This morning marks an important milestone for Kershaw. Three years ago this month, he moved to the Isle of Man to start a new life with his partner of 17 years, Juliette Banner, and their children, Sonny, 11, and Dolly, 10. However, their dream soured instantly when Banner - formerly a North London restaurateur - “found out about an infidelity” via an old text message on Kershaw's phone. Over the ensuing months, the DJ's personal life and career unravelled spectacularly - and very publicly - as he sank into a red wine and beer-fuelled breakdown, which saw him lose contact with his children and spend 44 days in jail for repeatedly harassing his ex-partner.

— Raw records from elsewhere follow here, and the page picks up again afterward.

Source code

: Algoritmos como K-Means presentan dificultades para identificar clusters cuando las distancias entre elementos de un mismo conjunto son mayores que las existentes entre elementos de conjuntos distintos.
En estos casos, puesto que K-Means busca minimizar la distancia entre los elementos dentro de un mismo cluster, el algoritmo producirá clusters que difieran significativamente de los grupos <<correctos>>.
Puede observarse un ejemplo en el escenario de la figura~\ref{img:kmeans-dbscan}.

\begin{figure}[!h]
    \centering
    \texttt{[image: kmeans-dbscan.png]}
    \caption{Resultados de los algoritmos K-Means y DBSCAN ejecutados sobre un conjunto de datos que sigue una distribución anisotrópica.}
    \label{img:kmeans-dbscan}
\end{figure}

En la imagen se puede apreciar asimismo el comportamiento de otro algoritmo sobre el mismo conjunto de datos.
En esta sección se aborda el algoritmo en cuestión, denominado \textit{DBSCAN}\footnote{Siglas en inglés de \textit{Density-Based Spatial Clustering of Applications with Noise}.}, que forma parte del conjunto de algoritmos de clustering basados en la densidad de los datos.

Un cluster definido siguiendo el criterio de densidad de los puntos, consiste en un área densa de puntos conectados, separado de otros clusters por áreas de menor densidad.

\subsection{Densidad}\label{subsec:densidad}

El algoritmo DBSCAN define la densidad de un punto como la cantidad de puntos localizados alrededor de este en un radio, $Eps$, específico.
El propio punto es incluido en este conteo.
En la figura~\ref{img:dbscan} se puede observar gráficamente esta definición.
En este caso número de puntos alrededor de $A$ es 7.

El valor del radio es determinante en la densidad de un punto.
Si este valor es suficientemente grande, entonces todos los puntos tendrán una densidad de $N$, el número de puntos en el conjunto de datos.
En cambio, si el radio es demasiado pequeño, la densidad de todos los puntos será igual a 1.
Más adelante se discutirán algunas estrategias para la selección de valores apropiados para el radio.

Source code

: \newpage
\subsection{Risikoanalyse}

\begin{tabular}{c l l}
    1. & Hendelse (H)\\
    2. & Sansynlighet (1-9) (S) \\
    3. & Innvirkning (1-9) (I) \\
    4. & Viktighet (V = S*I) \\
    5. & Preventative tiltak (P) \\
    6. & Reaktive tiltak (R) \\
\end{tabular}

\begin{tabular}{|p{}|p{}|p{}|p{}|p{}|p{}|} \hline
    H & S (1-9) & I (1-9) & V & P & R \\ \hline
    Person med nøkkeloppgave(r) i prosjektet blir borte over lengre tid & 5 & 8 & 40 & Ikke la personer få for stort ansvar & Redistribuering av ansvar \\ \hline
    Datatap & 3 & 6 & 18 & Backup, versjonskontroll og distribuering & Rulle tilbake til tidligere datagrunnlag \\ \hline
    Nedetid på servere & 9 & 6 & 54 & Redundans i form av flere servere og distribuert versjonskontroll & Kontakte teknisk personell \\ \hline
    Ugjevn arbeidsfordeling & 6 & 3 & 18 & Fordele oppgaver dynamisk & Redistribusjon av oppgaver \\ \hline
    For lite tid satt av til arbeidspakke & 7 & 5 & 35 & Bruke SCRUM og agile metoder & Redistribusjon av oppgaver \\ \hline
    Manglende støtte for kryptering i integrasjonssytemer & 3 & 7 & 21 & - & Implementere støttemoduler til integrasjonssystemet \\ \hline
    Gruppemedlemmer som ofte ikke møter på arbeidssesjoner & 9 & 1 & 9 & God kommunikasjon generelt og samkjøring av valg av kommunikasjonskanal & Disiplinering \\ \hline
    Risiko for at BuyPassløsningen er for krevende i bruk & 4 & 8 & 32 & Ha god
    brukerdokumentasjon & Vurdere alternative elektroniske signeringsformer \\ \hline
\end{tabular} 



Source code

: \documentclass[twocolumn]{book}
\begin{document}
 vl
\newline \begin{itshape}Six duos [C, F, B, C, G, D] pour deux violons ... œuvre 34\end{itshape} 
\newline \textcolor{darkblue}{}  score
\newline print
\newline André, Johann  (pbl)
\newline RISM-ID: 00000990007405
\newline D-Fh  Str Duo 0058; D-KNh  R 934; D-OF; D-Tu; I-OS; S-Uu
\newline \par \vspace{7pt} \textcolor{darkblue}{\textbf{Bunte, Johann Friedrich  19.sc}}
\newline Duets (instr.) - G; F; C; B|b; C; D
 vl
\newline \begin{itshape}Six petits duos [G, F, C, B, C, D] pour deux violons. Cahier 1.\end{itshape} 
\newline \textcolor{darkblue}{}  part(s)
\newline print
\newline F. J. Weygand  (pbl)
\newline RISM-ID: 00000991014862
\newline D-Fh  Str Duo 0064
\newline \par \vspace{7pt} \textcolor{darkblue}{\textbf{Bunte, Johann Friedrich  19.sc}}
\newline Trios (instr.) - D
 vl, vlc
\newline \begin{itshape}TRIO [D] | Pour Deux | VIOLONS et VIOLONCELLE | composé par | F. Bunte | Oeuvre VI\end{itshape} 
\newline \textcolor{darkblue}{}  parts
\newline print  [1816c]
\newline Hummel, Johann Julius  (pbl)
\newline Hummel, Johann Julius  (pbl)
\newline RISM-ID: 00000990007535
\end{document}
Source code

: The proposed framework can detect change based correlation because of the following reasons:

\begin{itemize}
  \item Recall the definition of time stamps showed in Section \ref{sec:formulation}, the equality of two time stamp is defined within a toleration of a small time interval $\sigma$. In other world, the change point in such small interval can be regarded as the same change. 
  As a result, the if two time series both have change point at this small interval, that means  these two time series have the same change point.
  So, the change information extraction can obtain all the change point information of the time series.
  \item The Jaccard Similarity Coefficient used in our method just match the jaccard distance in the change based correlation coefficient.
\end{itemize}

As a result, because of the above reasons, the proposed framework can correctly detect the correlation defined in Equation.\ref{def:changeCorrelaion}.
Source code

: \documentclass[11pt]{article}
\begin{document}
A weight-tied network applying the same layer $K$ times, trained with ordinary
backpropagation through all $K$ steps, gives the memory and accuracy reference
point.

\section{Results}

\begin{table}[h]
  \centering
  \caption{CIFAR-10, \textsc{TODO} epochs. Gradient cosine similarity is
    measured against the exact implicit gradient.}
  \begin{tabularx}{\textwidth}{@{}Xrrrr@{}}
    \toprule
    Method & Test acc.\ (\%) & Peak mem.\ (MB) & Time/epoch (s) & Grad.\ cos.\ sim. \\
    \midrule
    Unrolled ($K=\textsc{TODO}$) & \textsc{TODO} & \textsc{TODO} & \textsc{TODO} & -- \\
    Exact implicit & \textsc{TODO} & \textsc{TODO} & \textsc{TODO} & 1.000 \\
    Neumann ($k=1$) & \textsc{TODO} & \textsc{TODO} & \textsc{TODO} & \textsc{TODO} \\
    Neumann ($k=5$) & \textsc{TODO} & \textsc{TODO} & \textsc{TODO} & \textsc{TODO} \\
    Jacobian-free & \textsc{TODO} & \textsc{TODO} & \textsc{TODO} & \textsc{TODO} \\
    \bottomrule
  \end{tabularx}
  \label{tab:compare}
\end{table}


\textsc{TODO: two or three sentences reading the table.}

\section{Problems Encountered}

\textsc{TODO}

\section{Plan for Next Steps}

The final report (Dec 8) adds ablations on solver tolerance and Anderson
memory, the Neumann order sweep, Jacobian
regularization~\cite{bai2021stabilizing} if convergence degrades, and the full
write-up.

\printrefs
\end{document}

Today, however, having signed a contract to write an autobiography, Kershaw, who's 49, says that he is well on the road to recovery and wants BBC bosses to know that he's fit enough to return to work. He's also just recorded a soul-bearing interview with John Humphrys for Radio 4's On the Ropes, which was supposed to be broadcast today, but was pulled from the schedules at the last minute. With so much at stake, it's no wonder that he seems wired and jittery as he prowls the carpark outside a recording studio, smoke billowing from his nostrils.

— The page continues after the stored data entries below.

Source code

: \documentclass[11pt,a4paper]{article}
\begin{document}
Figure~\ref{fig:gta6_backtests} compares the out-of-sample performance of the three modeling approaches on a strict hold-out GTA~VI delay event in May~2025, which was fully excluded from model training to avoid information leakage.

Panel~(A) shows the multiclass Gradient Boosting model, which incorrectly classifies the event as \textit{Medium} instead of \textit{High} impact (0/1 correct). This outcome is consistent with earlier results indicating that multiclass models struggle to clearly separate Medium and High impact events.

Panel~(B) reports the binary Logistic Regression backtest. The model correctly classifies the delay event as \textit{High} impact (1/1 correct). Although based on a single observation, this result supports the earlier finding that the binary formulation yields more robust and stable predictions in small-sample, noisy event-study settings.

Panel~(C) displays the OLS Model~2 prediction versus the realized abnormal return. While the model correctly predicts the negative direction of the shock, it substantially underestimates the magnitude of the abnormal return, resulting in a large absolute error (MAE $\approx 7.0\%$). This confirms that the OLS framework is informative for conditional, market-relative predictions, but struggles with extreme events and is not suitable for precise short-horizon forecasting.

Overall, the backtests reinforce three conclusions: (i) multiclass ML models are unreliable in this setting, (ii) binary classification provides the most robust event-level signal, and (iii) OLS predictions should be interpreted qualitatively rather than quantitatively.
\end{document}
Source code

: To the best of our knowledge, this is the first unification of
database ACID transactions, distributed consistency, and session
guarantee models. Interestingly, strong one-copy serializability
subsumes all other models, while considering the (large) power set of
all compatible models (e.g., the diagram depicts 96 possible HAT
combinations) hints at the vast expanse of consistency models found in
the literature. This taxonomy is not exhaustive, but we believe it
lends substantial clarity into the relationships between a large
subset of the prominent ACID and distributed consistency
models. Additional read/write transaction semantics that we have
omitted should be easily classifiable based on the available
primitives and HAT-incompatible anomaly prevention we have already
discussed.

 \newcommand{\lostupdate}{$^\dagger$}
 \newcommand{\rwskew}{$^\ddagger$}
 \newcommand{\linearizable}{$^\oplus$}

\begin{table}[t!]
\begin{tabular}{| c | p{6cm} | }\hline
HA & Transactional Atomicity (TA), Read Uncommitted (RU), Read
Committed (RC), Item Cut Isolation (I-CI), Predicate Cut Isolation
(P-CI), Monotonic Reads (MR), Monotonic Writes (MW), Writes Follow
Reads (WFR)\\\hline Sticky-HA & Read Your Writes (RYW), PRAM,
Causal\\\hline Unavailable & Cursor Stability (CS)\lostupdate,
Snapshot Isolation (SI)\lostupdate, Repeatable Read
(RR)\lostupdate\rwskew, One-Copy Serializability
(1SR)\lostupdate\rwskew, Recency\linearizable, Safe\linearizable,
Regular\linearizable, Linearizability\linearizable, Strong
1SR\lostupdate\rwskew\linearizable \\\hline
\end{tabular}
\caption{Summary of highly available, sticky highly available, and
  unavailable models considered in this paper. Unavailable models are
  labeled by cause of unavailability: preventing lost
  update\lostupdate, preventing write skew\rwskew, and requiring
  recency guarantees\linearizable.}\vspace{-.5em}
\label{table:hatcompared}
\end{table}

The outdoor life on his adopted home, the Isle of Man, clearly agrees with him. He looks tanned and lean - a far cry from the “miserable and pathetic figure” that he was branded by a court official little more than a year ago. Kershaw's self-described “years of turmoil” have clearly taken their toll. At his lowest ebb he was “drinking [himself] to oblivion, just to get to sleep” and although he stopped drinking last autumn - after help from a support group, at the urging of the island's authorities - his face is heavily lined and there are dark rings of exhaustion around his eyes. He finds it hard to sit still for more than a few minutes at a time. Barely contained energy crackles from him, as he tries to keep his answers measured. Occasionally an ugly temper flares too.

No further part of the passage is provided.